Lo mío y lo tuyo

Lo mío y lo tuyo
Por:
  • Pacotest

Antes, mucho antes de que los seres humanos tuviéramos lenguaje, antes de que pudiéramos concebir pensamientos expresados en primera o en segunda persona, la vida era una lucha a muerte por los limitados recursos disponibles: alimento, vivienda, herramientas.

Las palabra “mío” es una de las más antiguas de la humanidad: aún huele a sangre y a cueva. Pero observe usted como también es una de las primeras que aprenden los niños: “¡mi mamá!”, ¡mi galleta!”, “mi juguete!”. Los seres humanos empezamos a entender el elusivo significado del pronombre personal “yo”, por nuestro uso previo de las frases contundentes en las que resuena la palabra “mío”.
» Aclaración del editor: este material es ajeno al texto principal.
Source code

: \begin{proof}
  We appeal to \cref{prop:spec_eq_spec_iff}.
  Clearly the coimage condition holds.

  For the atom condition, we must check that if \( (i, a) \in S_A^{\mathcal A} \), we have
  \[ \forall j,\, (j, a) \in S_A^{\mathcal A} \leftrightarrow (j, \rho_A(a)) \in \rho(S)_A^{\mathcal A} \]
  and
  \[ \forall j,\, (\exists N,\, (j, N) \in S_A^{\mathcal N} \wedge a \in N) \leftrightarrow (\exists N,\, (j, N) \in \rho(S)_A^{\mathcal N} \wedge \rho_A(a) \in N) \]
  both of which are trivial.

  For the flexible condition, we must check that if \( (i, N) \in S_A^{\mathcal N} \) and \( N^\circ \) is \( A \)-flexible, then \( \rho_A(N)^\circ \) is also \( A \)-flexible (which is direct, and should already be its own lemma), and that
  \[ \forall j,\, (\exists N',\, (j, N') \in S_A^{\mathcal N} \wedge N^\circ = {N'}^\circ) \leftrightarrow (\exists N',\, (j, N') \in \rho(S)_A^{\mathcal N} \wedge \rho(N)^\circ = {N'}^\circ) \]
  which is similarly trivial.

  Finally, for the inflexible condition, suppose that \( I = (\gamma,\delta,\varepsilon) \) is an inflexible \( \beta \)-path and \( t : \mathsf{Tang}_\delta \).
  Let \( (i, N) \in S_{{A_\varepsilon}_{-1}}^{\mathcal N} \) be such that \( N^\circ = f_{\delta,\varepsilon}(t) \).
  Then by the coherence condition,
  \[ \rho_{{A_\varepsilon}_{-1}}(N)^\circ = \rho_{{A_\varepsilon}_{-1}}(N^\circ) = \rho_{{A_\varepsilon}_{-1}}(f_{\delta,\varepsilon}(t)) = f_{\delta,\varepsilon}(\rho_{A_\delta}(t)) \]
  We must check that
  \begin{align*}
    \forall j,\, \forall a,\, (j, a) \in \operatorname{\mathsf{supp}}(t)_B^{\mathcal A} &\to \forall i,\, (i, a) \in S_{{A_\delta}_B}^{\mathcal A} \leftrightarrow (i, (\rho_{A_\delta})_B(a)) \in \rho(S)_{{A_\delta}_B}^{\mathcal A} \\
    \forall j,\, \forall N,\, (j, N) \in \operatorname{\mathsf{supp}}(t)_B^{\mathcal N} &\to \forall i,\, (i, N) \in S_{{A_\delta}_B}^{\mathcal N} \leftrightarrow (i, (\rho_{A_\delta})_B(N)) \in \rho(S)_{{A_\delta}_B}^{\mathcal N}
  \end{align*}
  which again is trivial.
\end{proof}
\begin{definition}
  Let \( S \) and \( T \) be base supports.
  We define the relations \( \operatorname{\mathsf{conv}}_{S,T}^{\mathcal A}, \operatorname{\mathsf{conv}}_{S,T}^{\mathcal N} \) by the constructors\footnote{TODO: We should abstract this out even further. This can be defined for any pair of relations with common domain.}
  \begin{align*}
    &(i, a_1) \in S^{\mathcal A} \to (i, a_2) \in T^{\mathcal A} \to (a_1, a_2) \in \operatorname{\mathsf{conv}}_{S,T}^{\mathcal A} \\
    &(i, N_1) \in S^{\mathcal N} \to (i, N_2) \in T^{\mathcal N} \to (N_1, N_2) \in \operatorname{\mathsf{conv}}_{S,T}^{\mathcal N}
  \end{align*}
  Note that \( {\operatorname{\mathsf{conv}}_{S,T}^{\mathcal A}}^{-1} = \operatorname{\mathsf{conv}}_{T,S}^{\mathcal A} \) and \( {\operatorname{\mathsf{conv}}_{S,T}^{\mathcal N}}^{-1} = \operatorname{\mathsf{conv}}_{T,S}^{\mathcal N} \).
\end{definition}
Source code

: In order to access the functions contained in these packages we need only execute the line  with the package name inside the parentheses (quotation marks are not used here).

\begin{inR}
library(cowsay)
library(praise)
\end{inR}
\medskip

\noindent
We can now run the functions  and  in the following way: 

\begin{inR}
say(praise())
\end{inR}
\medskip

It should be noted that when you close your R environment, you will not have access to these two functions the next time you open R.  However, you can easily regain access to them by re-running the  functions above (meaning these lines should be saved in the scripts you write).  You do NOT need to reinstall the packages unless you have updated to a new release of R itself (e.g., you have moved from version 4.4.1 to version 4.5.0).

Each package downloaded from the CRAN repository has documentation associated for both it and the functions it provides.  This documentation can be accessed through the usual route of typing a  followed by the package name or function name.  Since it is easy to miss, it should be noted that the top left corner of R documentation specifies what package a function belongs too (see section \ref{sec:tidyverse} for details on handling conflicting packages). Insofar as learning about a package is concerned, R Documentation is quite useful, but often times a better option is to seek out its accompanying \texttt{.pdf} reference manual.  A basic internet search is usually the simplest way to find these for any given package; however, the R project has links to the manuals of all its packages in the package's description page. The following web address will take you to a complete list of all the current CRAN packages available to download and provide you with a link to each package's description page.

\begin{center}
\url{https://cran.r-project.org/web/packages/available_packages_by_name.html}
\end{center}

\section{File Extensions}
En el mundo primitivo, lo mío era no sólo lo que yo había conseguido por mi propio esfuerzo —o,

como ahora diríamos, por mi trabajo— sino lo que podía defender de la ambición de los demás. La fruta que yo bajaba del árbol y que no comía de inmediato, la fruta que guardaba para mañana, era mía mientras podía impedir que otro me la arrebatara y la hiciera suya. Lo mío era lo que yo no permitía que se convirtiera en lo tuyo. Por lo mismo, sin el poder efectivo para defender lo que poseía, no era dueño de nada. Sin la amenaza real de violencia contra el otro, nada era mío.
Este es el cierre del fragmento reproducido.